Guilt and grace - Hope 103.2

Guilt and grace

It is sad to hear of Christians who are plagued with guilt, who see the Christian message as mainly about how bad we are. And it is sadly mistaken to believe that our sins don’t matter or that we have no need of trusting in Jesus to receive his mercy.

By David ReayFriday 22 Jun 2018LifeWords DevotionalsFaithReading Time: 2 minutes

Read Isaiah 6:5-7

5 And I said: “Woe is me! I am lost, for I am a man of unclean lips, and I live among a people of unclean lips; yet my eyes have seen the King, the Lord of hosts!”

6 Then one of the seraphs flew to me, holding a live coal that had been taken from the altar with a pair of tongs. 7 The seraph touched my mouth with it and said: “Now that this has touched your lips, your guilt has departed and your sin is blotted out.” (NRSV)


This brief encounter between Isaiah and the Lord reminds us of the two great underlying realities of our life. One is our true moral guilt.

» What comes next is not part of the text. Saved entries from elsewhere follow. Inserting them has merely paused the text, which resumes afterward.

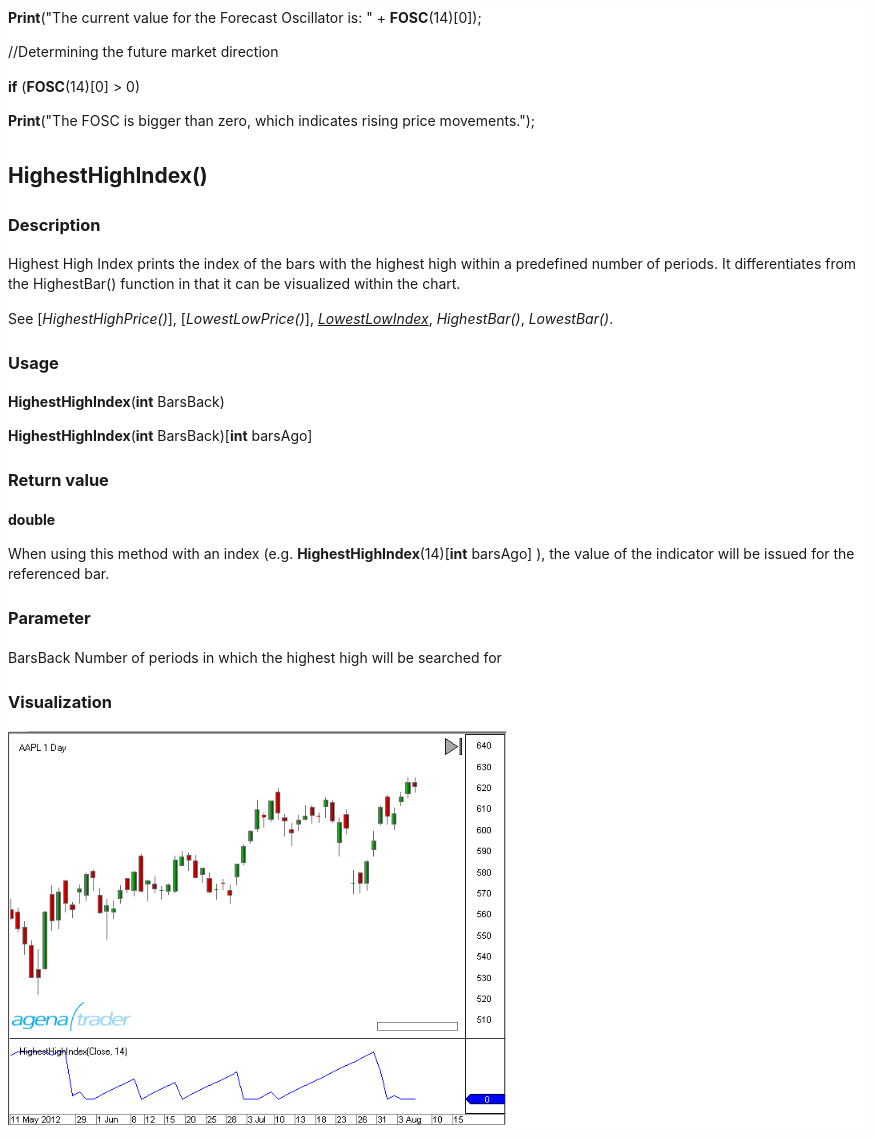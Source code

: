 **Print**("The current value for the Forecast Oscillator is: " + **FOSC**(14)\[0\]);

//Determining the future market direction

**if** (**FOSC**(14)\[0\] &gt; 0)

**Print**("The FOSC is bigger than zero, which indicates rising price movements.");

HighestHighIndex()
------------------

### Description

Highest High Index prints the index of the bars with the highest high within a predefined number of periods. It differentiates from the HighestBar() function in that it can be visualized within the chart.

See [*HighestHighPrice()*], [*LowestLowPrice()*], *[LowestLowIndex]()*,
*HighestBar()*, *LowestBar()*.

### Usage

**HighestHighIndex**(**int** BarsBack)

**HighestHighIndex**(**int** BarsBack)\[**int** barsAgo\]

### Return value

**double**

When using this method with an index (e.g. **HighestHighIndex**(14)\[**int** barsAgo\] ), the value of the indicator will be issued for the referenced bar.

### **Parameter**

BarsBack Number of periods in which the highest high will be searched for

### Visualization

<img src=".//media/image31.png" width="498" height="394" />
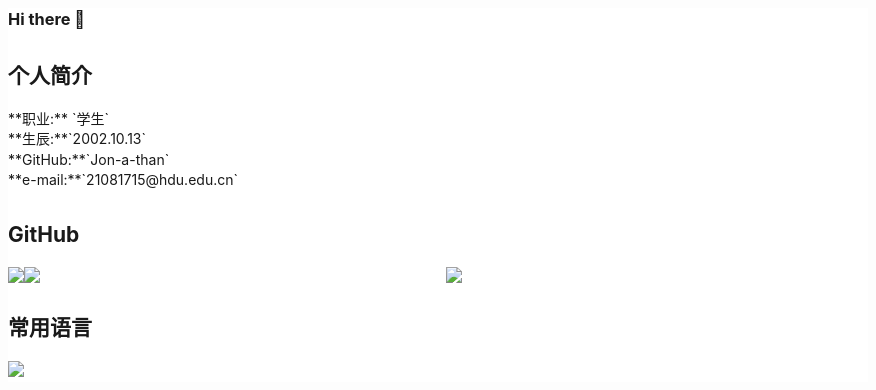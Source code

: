 ### Hi there 👋

<style>
  .center {
    display: flex;
    justify-content: center;
  }
  .center img {
    box-shadow:none !important;
  }
  .center a {
    width: 100%;
  }
</style>
## 个人简介
<div class="note note-success">
**职业:** `学生`<br />
**生辰:**`2002.10.13`<br />
**GitHub:**`Jon-a-than`<br />
**e-mail:**`21081715@hdu.edu.cn`
</div>

## GitHub

<div class="center note note-info">
<img src="https://activity-graph.herokuapp.com/graph?username=Jon-a-than&hide_border=true&point=f00&color=000&line=5cb85c&bg_color=eef7fa00&custom_title=一个月内的提交记录"/>
<img src="https://github-readme-stats.vercel.app/api?username=Jon-a-than&icon_color=5cb85c&custom_title=GitHub%E4%BA%8B%E4%BB%B6%E7%BB%9F%E8%AE%A1&count_private=true&show_icons=true&hide_border=true&bg_color=eef7fa00" style="width:100%"/>
<img src="https://metrics.lecoq.io/Jon-a-than?template=classic&config.timezone=Asia%2FShanghai" style="background: #00000000;width:100%">
</div>

## 常用语言
<div class="note note-warning">
<img src="https://github-readme-stats.vercel.app/api/top-langs/?username=Jon-a-than&title_color=d89c46&hide=html,ruby&hide_border=true&langs_count=10&&custom_title=%E6%B4%BB%E8%B7%83%E7%9A%84%E8%AF%AD%E8%A8%80&bg_color=eef7fa00" style="width: 100%;box-shadow:none" />
</div>


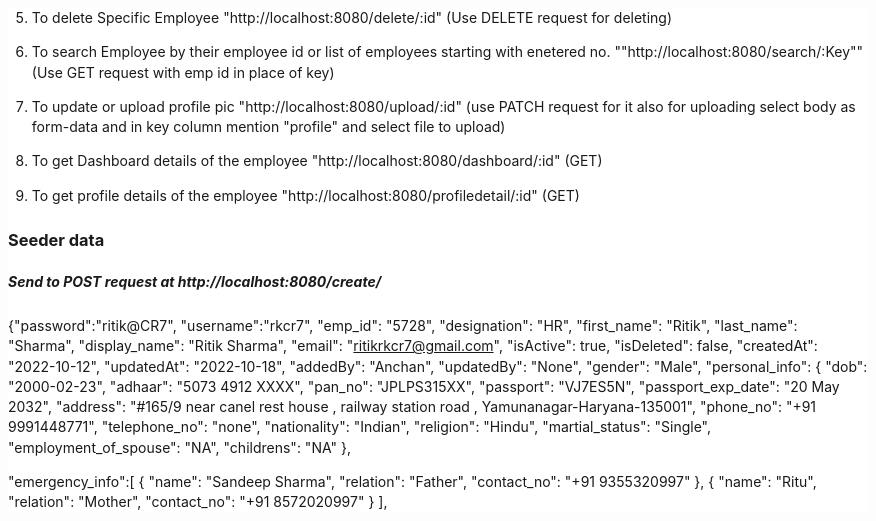 5. To delete Specific Employee "http://localhost:8080/delete/:id"
   (Use DELETE request for deleting)

6. To search Employee by their employee id or list of employees starting with enetered no.
   ""http://localhost:8080/search/:Key""
   (Use GET request with emp id in place of key)

7. To update or upload profile pic "http://localhost:8080/upload/:id"
   (use PATCH request for it also for uploading select body as form-data and in key column mention "profile" and select file to upload)

8. To get Dashboard details of the employee "http://localhost:8080/dashboard/:id"
   (GET)

9. To get profile details of the employee "http://localhost:8080/profiledetail/:id"
   (GET)

### Seeder data

##### Send to POST request at http://localhost:8080/create/

{"password":"ritik@CR7",
"username":"rkcr7",
"emp_id": "5728",
"designation": "HR",
"first_name": "Ritik",
"last_name": "Sharma",
"display_name": "Ritik Sharma",
"email": "ritikrkcr7@gmail.com",
"isActive": true,
"isDeleted": false,
"createdAt": "2022-10-12",
"updatedAt": "2022-10-18",
"addedBy": "Anchan",
"updatedBy": "None",
"gender": "Male",
"personal_info": {
"dob": "2000-02-23",
"adhaar": "5073 4912 XXXX",
"pan_no": "JPLPS315XX",
"passport": "VJ7ES5N",
"passport_exp_date": "20 May 2032",
"address": "#165/9 near canel rest house , railway station road , Yamunanagar-Haryana-135001",
"phone_no": "+91 9991448771",
"telephone_no": "none",
"nationality": "Indian",
"religion": "Hindu",
"martial_status": "Single",
"employment_of_spouse": "NA",
"childrens": "NA"
},

"emergency_info":[
{
"name": "Sandeep Sharma",
"relation": "Father",
"contact_no": "+91 9355320997"
},
{
"name": "Ritu",
"relation": "Mother",
"contact_no": "+91 8572020997"
}
],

No use denying our shortcomings, our sins of omission and commission. No use reckoning we are better than some we can name. When we come to grips with who God is we can only echo Isaiah’s words. We are lost.

But to leave it at that is to miss the whole point, not only of this text but our faith itself. This God who is holy and demands perfection from us is the same God who offers pardon for our guilt. In this case, it is symbolised by a burning coal. In our case, it is represented by the cross of Jesus. He took the weight of our guilt on himself so we would no longer have to bear it. He recognised our spiritual poverty and did something about it.

It is sad to hear of Christians who are plagued with guilt, who see the Christian message as mainly about how bad we are. And it is sadly mistaken to believe that our sins don’t matter or that we have no need of trusting in Jesus to receive his mercy. So we have to face the bad news of our lostness while recognising the good news of our being found by a merciful God.

There is true guilt. But there is also true grace. And that grace has conquered that guilt.